Think about the last time you had an awkward interaction, or made a small mistake at work. What was your reaction?
If you couldn’t stop obsessing about it, Liz Fosslien and Mollie West Duffy, the authors of No Hard Feelings: The Secret Power of Embracing Emotions at Work, suggest you ask yourself the following questions, as highlighted for Glamour:
Take this quick self-assessment. How many of these statements apply to you?
You get anxious if you haven’t checked your work email for 10 minutes.
When your friends ask you how you’ve been, you start detailing a minor work inconvenience.
Later, you dream about said inconvenience.
You obsess about work during dinner, at the gym, and when you’re trying to fall asleep.
Your mood depends almost completely on how work is going.
It’s normal to feel some stress about work and careers, but if you answered affirmitively to most of the statements above, it’s time to take a deep breath and, as the authors write, care less.
OK, easier said than done. There’s not just a switch you can flip to magically become less stressed out. But there are some easy things you can do to put less pressure on yourself.
“‘Be less passionate about work’ doesn’t mean ‘Don’t care about work,’” the authors note. “It means: Care more about yourself. Carve out time for the people you love, for exercise, for guilt-free vacation. Remind yourself that few people look back at their lives and wish they had stayed at the office until 10:00 P.M.”
Here’s how they suggest doing it.
Just answer the email
Set aside a time to go through your emails and actually answer them, rather than reading them and waiting for a time during the day when you’ll be more “focused” to respond. Guess what: The email is just going to gnaw at you, and you’ll worry more and be less productive.
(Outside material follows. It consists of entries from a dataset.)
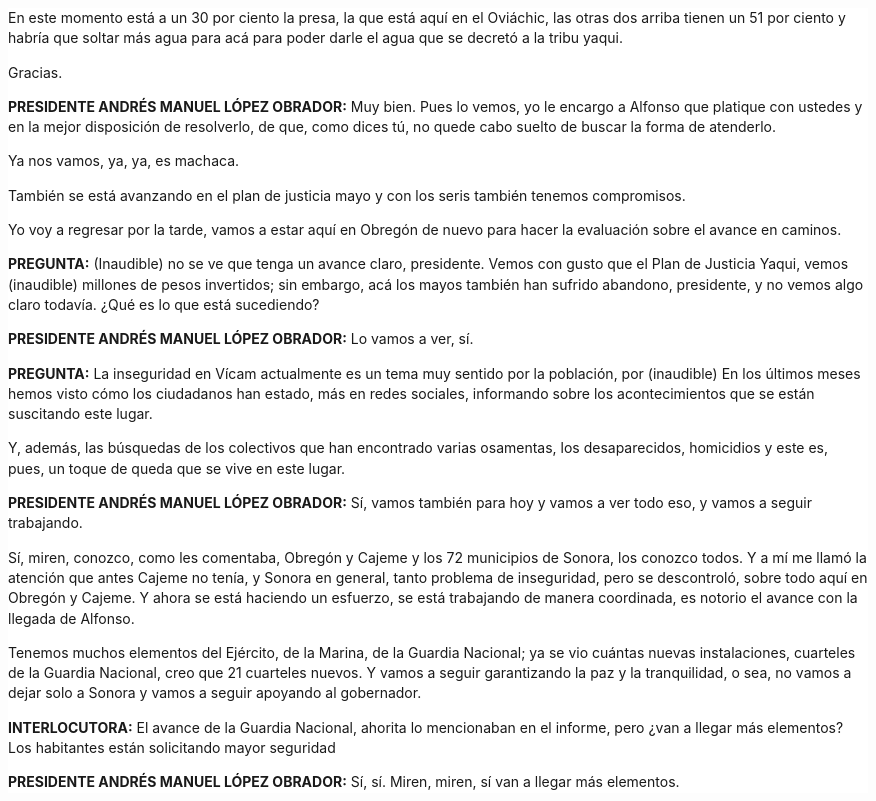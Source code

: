 En este momento está a un 30 por ciento la presa, la que está aquí en el
Oviáchic, las otras dos arriba tienen un 51 por ciento y habría que soltar más
agua para acá para poder darle el agua que se decretó a la tribu yaqui.

Gracias.

**PRESIDENTE ANDRÉS MANUEL LÓPEZ OBRADOR:** Muy bien. Pues lo vemos, yo le
encargo a Alfonso que platique con ustedes y en la mejor disposición de
resolverlo, de que, como dices tú, no quede cabo suelto de buscar la forma de
atenderlo.

Ya nos vamos, ya, ya, es machaca.

También se está avanzando en el plan de justicia mayo y con los seris también
tenemos compromisos.

Yo voy a regresar por la tarde, vamos a estar aquí en Obregón de nuevo para
hacer la evaluación sobre el avance en caminos.

**PREGUNTA:** (Inaudible) no se ve que tenga un avance claro, presidente.
Vemos con gusto que el Plan de Justicia Yaqui, vemos (inaudible) millones de
pesos invertidos; sin embargo, acá los mayos también han sufrido abandono,
presidente, y no vemos algo claro todavía. ¿Qué es lo que está sucediendo?

**PRESIDENTE ANDRÉS MANUEL LÓPEZ OBRADOR:** Lo vamos a ver, sí.

**PREGUNTA:** La inseguridad en Vícam actualmente es un tema muy sentido por
la población, por (inaudible) En los últimos meses hemos visto cómo los
ciudadanos han estado, más en redes sociales, informando sobre los
acontecimientos que se están suscitando este lugar.

Y, además, las búsquedas de los colectivos que han encontrado varias
osamentas, los desaparecidos, homicidios y este es, pues, un toque de queda
que se vive en este lugar.

**PRESIDENTE ANDRÉS MANUEL LÓPEZ OBRADOR:** Sí, vamos también para hoy y vamos
a ver todo eso, y vamos a seguir trabajando.

Sí, miren, conozco, como les comentaba, Obregón y Cajeme y los 72 municipios
de Sonora, los conozco todos. Y a mí me llamó la atención que antes Cajeme no
tenía, y Sonora en general, tanto problema de inseguridad, pero se
descontroló, sobre todo aquí en Obregón y Cajeme. Y ahora se está haciendo un
esfuerzo, se está trabajando de manera coordinada, es notorio el avance con la
llegada de Alfonso.

Tenemos muchos elementos del Ejército, de la Marina, de la Guardia Nacional;
ya se vio cuántas nuevas instalaciones, cuarteles de la Guardia Nacional, creo
que 21 cuarteles nuevos. Y vamos a seguir garantizando la paz y la
tranquilidad, o sea, no vamos a dejar solo a Sonora y vamos a seguir apoyando
al gobernador.

**INTERLOCUTORA:** El avance de la Guardia Nacional, ahorita lo mencionaban en
el informe, pero ¿van a llegar más elementos? Los habitantes están solicitando
mayor seguridad

**PRESIDENTE ANDRÉS MANUEL LÓPEZ OBRADOR:** Sí, sí. Miren, miren, sí van a
llegar más elementos.
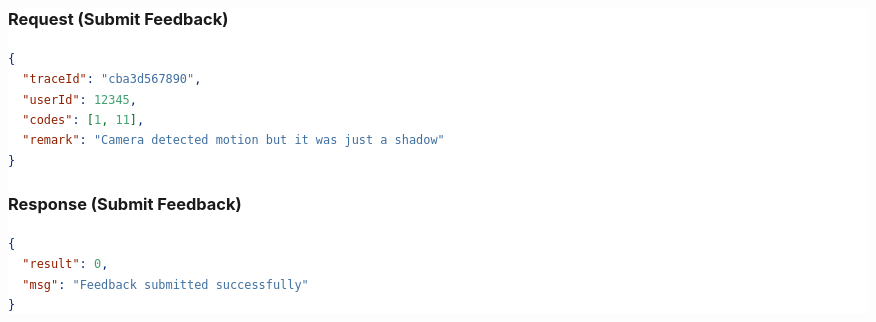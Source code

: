 ### Request (Submit Feedback)
```json
{
  "traceId": "cba3d567890",
  "userId": 12345,
  "codes": [1, 11],
  "remark": "Camera detected motion but it was just a shadow"
}
```

### Response (Submit Feedback)
```json
{
  "result": 0,
  "msg": "Feedback submitted successfully"
}
```
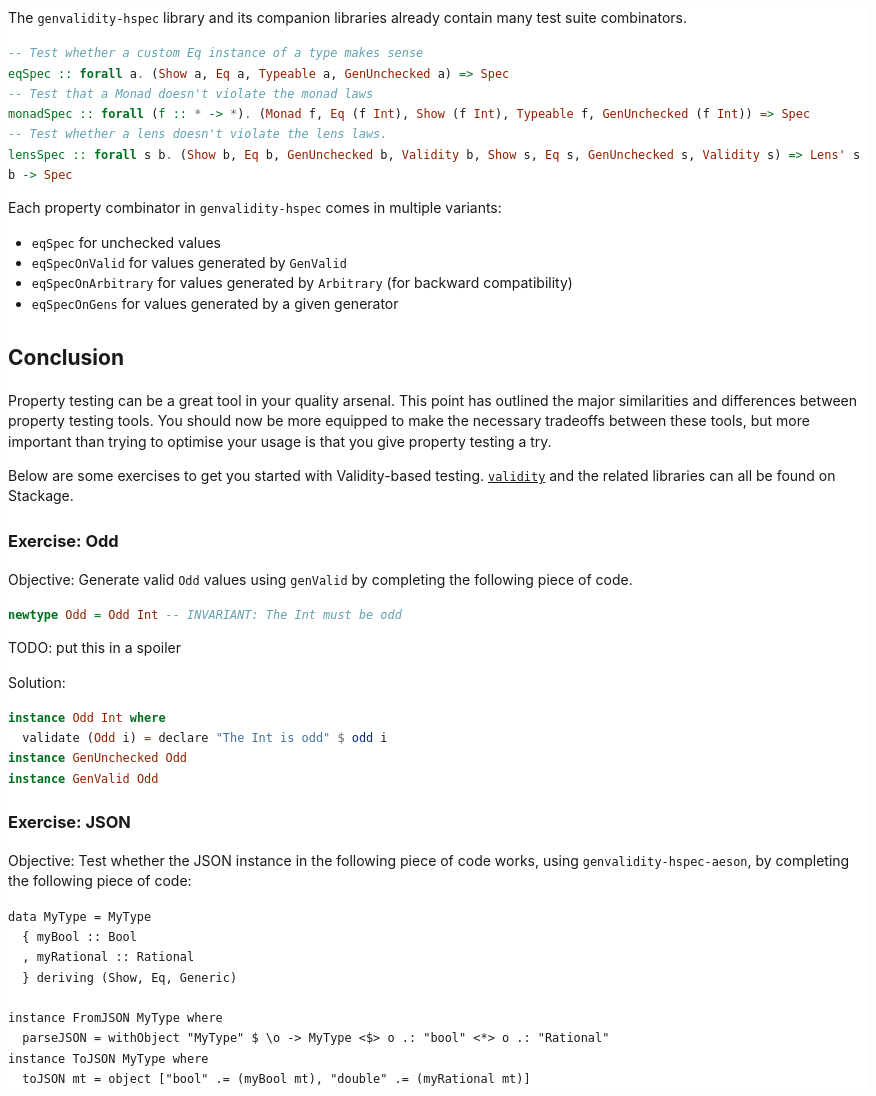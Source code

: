 The `genvalidity-hspec` library and its companion libraries already contain many test suite combinators.

``` haskell
-- Test whether a custom Eq instance of a type makes sense
eqSpec :: forall a. (Show a, Eq a, Typeable a, GenUnchecked a) => Spec
-- Test that a Monad doesn't violate the monad laws
monadSpec :: forall (f :: * -> *). (Monad f, Eq (f Int), Show (f Int), Typeable f, GenUnchecked (f Int)) => Spec
-- Test whether a lens doesn't violate the lens laws.
lensSpec :: forall s b. (Show b, Eq b, GenUnchecked b, Validity b, Show s, Eq s, GenUnchecked s, Validity s) => Lens' s b -> Spec
```

Each property combinator in `genvalidity-hspec` comes in multiple variants:

- `eqSpec` for unchecked values
- `eqSpecOnValid` for values generated by `GenValid`
- `eqSpecOnArbitrary` for values generated by `Arbitrary` (for backward compatibility)
- `eqSpecOnGens` for values generated by a given generator

## Conclusion

Property testing can be a great tool in your quality arsenal.
This point has outlined the major similarities and differences between property testing tools.
You should now be more equipped to make the necessary tradeoffs between these tools, but more important than trying to optimise your usage is that you give property testing a try.

Below are some exercises to get you started with Validity-based testing.
[`validity`](https://www.stackage.org/package/validity) and the related libraries can all be found on Stackage.

### Exercise: Odd

Objective: Generate valid `Odd` values using `genValid` by completing the following piece of code.

``` haskell
newtype Odd = Odd Int -- INVARIANT: The Int must be odd
```

TODO: put this in a spoiler

Solution:
``` haskell
instance Odd Int where
  validate (Odd i) = declare "The Int is odd" $ odd i
instance GenUnchecked Odd
instance GenValid Odd
```

### Exercise: JSON

Objective: Test whether the JSON instance in the following piece of code works, using `genvalidity-hspec-aeson`, by completing the following piece of code:

```
data MyType = MyType
  { myBool :: Bool
  , myRational :: Rational
  } deriving (Show, Eq, Generic)

instance FromJSON MyType where
  parseJSON = withObject "MyType" $ \o -> MyType <$> o .: "bool" <*> o .: "Rational"
instance ToJSON MyType where
  toJSON mt = object ["bool" .= (myBool mt), "double" .= (myRational mt)]
```
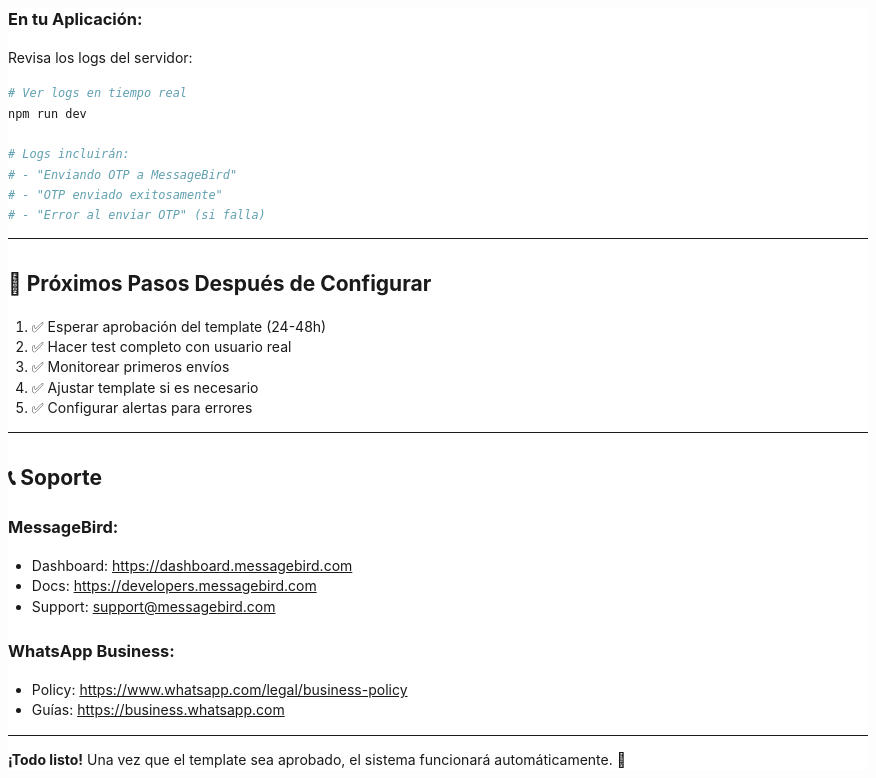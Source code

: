 ### En tu Aplicación:

Revisa los logs del servidor:
```bash
# Ver logs en tiempo real
npm run dev

# Logs incluirán:
# - "Enviando OTP a MessageBird"
# - "OTP enviado exitosamente"
# - "Error al enviar OTP" (si falla)
```

---

## 🎯 Próximos Pasos Después de Configurar

1. ✅ Esperar aprobación del template (24-48h)
2. ✅ Hacer test completo con usuario real
3. ✅ Monitorear primeros envíos
4. ✅ Ajustar template si es necesario
5. ✅ Configurar alertas para errores

---

## 📞 Soporte

### MessageBird:
- Dashboard: https://dashboard.messagebird.com
- Docs: https://developers.messagebird.com
- Support: support@messagebird.com

### WhatsApp Business:
- Policy: https://www.whatsapp.com/legal/business-policy
- Guías: https://business.whatsapp.com

---

**¡Todo listo!** Una vez que el template sea aprobado, el sistema funcionará automáticamente. 🎉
This reminds me of this productivity acronym: OHIO. Only Handle It Once. If you think of a task to do, or get a message you need to respond to, than do it and be done with it.
Block off time for deep work
It’s normal in modern business culture to think that you always need to be plugged in lest someone need you for the most minor thing, but try blocking off a day (or a few hours) where you have no meetings, calls or events scheduled, the authors suggest.
That way, you have time for deep work, without the added stress from bouncing between tasks.
If you’re struggling to get your stuff done, and finding yourself alternately antsy, distracted, and tired, then try out this alternate approach to scheduling.
Signal to your brain that work is over
Fosslien and Duffy suggest setting up an after-work ritual that will tell your brain that work is over and it’s time to chill. “Walk or bike home, meditate on your commute, listen to music, read a magazine, or lift weights, which some studies show boosts your mood more than cardio,” they suggest, or do whatever works for you.
Personally, getting off the subway a few stops early and walking for a while helps me decompress.
These three suggestions won’t solve all of your work anxiety, but they can set you up to enjoy your time away from work. “If you’ve been burning the candle at both ends, consider this your permission slip to head home, put on sweatpants, and enjoy a night off,” the authors write. “Your work will be there tomorrow.”